GrapheekDB

View Current Viewing Revision #5 from 12/16/2019 8:28 a.m.

GrapheekDB is a lightweight graph database with support for multiple back-end storage managers. It only represents directed graphs and is persistent if the chosen data model is a Key/Value store.

History

GrapheekDB was developed in 2014 by Raphaël Braud, a freelance developer from France. It was built for a recommendation system to extract the contents of documents, tokenizing their contents, and give recommendations of similar documents based on user queries. A graph database was chosen over a relational database to avoid multiple joins on tables of several million rows to improve performance. It was built with a specific purpose of recommending documents and has a python-like API (close to Django and Gremlin).

Foreign Keys

Not Supported

System Architecture

Shared-Memory

The database uses a client-server model and runs on TCP, port 5555. It can be used as a pure-in memory database but is targeted to be used with a persistent backends such as KyotoCabinet or LmDB.

Compression

Naïve (Page-Level)

The Naive Page Rank compression algorithm is listed as one of the todo items in the source-code but is not yet supported.

Storage Model

Custom

GrapheekDB is a multi model document store. The nodes and edges can have related data, but this is not enforced.

Checkpoints

Not Supported

Joins

Not Supported

A graph database does not need join operations as they are expensive. The DBMS is also schemaless.

Query Interface

Custom API Gremlin

The Query interface is close to Germlin and Django frontend.
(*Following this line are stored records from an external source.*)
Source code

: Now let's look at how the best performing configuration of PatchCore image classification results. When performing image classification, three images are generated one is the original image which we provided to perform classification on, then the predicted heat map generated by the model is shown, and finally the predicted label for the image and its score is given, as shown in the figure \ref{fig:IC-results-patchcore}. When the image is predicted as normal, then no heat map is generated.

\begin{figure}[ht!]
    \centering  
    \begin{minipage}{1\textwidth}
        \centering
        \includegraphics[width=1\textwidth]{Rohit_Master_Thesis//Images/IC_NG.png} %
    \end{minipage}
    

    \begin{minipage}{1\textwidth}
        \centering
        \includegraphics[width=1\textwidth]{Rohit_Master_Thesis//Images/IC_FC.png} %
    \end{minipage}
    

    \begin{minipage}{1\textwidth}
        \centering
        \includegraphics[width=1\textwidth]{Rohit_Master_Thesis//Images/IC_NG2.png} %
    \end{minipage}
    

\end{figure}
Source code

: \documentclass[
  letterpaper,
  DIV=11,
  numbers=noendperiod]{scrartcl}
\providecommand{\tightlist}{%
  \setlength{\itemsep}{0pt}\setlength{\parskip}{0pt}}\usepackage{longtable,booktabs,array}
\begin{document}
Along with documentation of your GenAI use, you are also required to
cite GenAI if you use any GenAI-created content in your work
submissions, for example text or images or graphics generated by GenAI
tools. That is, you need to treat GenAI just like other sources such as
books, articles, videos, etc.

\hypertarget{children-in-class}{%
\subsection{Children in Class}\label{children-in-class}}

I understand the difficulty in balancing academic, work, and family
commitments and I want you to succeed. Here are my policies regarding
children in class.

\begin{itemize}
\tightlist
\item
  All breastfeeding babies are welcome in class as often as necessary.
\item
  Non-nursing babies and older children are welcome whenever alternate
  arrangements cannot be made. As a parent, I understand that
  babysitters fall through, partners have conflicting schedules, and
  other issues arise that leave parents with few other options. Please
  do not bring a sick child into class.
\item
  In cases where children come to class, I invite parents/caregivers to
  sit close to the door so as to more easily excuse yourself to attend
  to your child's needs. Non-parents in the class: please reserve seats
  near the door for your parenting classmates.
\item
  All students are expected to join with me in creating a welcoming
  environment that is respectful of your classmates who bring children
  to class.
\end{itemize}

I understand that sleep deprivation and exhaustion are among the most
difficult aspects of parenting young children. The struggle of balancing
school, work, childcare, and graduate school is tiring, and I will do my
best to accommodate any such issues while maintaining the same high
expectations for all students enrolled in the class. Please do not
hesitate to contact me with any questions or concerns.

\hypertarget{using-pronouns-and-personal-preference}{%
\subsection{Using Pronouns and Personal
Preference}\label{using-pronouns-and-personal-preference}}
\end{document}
The DBMS has methods for lookups on graphs that resemble Django lookups and methods for path traversals for inner and outer vertices and edges that resemble Germlin traversal methods. The DBMS also has aliasing and collecting methods as well as aggregation methods such as count and sum which are implemented using python's entity iterators.

Indexes

Hash Table

While a graph database is index-free as it consists of direct pointers to its adjacent elements (a property known as adjacency), GrapheekDB does not need an index to find node and edge indices. However, the latest version of the DBMS does support nodes and edge indices for lookups on sparse graphs. The current version only supports "exact match indices" and performs a Depth-First-Search (DFS) in order to match indices. Storing the indices leads to a storage overhead and slows down writes in the DBMS.

Data Model

Key/Value Graph

The DBMS is a multi-model document store. Presently it can either be a graph or Key/Value Store (KVS). The DBMS uses many KVS backends such as Kyoto Cabinet and Symas LMDB. If a KVS backend is used, the DBMS becomes object persistent. There are no strict assertions on data modelling.

Storage Architecture

In-Memory

The DBMS uses in memory storage to store the graph.

Logging

Not Supported

Isolation Levels

Serializable

The DBMS was built with serializable execution in mind. This was done to avoid loading the entire data in memory every time the intended recommendation algorithm was run and produce the desired list of documents based on the user query.

Revision #5 | Updated 12/16/2019 8:28 a.m.